### To do
Every line holding the string "training" is to be copied from the entries below.

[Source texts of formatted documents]
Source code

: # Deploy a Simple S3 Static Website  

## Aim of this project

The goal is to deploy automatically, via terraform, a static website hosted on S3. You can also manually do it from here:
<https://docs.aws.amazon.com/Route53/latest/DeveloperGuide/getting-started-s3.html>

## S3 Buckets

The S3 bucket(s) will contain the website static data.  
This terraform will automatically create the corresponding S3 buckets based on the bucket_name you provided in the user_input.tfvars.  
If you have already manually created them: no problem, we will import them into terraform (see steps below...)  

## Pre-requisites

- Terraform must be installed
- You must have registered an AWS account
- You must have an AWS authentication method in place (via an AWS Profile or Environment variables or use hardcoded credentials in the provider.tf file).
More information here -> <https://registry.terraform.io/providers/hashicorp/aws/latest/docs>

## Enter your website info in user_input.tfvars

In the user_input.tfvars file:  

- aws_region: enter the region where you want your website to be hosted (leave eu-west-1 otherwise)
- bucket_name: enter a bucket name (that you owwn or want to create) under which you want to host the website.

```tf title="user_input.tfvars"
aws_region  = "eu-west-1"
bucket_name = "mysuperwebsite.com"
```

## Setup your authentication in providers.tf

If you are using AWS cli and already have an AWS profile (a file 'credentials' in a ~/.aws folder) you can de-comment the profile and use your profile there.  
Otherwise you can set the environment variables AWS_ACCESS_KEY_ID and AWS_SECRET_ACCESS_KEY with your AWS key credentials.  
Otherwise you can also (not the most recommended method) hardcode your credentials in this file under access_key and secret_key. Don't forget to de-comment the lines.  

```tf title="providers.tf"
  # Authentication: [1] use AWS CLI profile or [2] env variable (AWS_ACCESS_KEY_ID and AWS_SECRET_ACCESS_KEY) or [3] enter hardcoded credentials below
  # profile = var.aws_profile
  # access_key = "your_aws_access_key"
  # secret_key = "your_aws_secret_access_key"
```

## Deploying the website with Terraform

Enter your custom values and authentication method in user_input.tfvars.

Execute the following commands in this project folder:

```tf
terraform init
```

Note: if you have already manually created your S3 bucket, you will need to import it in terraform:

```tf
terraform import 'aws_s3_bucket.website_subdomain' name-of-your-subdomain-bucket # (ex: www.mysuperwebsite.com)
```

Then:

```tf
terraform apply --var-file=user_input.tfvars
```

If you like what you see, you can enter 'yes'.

--

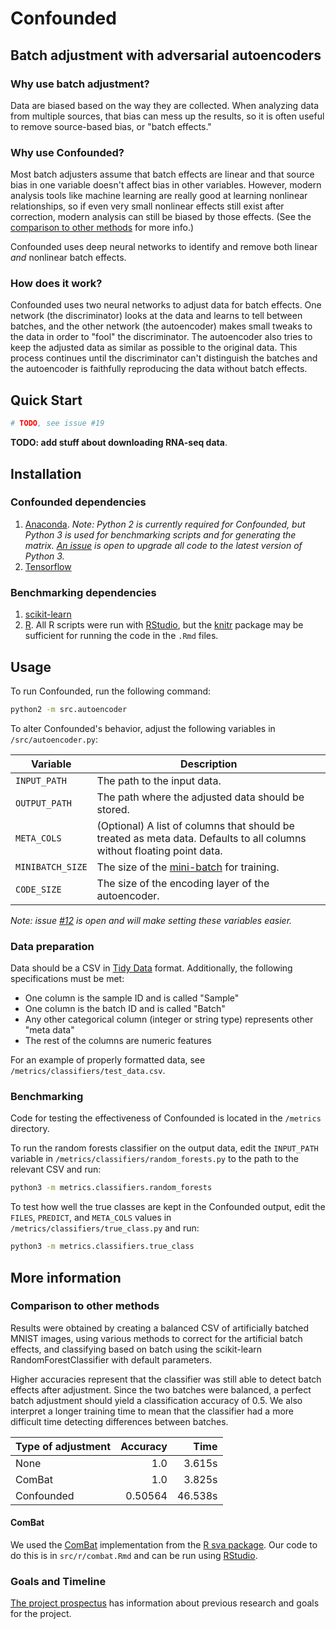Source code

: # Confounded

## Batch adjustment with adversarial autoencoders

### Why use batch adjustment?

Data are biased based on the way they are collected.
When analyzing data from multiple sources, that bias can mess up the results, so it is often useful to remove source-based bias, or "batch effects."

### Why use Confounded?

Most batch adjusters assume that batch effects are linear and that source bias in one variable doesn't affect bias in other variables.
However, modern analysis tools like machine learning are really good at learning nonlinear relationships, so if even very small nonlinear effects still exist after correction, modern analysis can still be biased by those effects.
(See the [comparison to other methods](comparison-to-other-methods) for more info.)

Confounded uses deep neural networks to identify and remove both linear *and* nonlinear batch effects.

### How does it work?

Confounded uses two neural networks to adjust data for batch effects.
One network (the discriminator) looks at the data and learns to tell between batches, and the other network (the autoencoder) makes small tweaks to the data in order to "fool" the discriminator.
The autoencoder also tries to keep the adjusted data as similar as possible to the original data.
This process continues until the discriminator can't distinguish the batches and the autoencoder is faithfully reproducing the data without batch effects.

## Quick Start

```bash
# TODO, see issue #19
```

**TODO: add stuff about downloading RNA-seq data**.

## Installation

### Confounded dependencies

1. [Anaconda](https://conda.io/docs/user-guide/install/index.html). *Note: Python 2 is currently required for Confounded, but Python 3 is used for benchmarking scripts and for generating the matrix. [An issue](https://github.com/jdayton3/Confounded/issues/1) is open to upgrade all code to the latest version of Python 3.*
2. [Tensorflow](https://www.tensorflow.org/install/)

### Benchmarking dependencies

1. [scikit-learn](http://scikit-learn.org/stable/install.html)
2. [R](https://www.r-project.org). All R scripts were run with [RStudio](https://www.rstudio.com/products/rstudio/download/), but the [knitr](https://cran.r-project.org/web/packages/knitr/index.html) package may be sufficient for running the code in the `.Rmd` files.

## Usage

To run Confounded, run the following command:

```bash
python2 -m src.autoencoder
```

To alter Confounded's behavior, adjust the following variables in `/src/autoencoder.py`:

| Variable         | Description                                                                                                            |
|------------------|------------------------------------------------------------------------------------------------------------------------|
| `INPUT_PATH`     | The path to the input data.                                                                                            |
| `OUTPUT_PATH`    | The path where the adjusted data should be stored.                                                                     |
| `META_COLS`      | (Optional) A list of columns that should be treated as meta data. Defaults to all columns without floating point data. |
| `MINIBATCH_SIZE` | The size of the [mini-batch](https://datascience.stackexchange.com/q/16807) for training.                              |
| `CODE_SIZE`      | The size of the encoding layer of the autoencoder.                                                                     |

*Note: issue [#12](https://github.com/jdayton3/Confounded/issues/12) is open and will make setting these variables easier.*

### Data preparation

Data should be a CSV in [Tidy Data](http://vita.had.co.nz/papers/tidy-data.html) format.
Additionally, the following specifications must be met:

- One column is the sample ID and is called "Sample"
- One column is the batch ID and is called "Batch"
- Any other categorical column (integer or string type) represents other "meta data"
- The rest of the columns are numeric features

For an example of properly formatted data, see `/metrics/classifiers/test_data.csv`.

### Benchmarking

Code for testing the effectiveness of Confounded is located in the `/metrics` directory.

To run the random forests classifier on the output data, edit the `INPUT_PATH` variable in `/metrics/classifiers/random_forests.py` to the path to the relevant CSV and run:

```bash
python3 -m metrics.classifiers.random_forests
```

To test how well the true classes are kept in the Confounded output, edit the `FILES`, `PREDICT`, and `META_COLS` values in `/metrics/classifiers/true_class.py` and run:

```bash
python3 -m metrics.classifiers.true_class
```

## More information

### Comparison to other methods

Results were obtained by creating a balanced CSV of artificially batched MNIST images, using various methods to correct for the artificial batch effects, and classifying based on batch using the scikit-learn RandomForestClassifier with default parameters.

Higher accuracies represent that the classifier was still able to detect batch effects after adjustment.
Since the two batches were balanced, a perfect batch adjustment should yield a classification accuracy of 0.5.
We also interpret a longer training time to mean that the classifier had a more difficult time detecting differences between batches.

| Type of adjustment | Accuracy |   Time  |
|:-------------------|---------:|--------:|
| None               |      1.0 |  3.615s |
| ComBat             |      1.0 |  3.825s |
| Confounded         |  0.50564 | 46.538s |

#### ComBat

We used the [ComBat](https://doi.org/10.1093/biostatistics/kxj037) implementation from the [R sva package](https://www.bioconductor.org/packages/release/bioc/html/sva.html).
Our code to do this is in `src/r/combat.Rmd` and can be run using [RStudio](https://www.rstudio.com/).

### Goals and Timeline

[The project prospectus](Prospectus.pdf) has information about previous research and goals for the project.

--

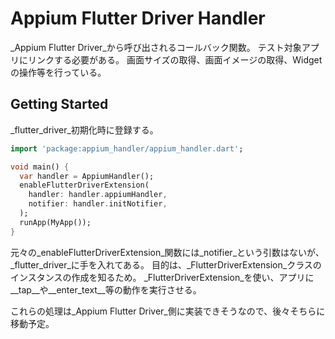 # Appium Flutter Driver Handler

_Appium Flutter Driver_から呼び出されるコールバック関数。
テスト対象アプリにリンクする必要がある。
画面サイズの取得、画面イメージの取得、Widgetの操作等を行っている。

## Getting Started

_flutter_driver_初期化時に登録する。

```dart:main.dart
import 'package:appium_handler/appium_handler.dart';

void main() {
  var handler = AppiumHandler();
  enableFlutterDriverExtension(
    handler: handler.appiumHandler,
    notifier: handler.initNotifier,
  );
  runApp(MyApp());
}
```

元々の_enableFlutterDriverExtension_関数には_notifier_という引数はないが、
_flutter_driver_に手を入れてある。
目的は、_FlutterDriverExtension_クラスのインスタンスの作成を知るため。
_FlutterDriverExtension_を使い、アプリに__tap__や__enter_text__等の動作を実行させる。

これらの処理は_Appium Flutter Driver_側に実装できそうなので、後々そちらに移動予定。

### Expected answer
| `MINIBATCH_SIZE` | The size of the [mini-batch](https://datascience.stackexchange.com/q/16807) for training.                              |
We also interpret a longer training time to mean that the classifier had a more difficult time detecting differences between batches.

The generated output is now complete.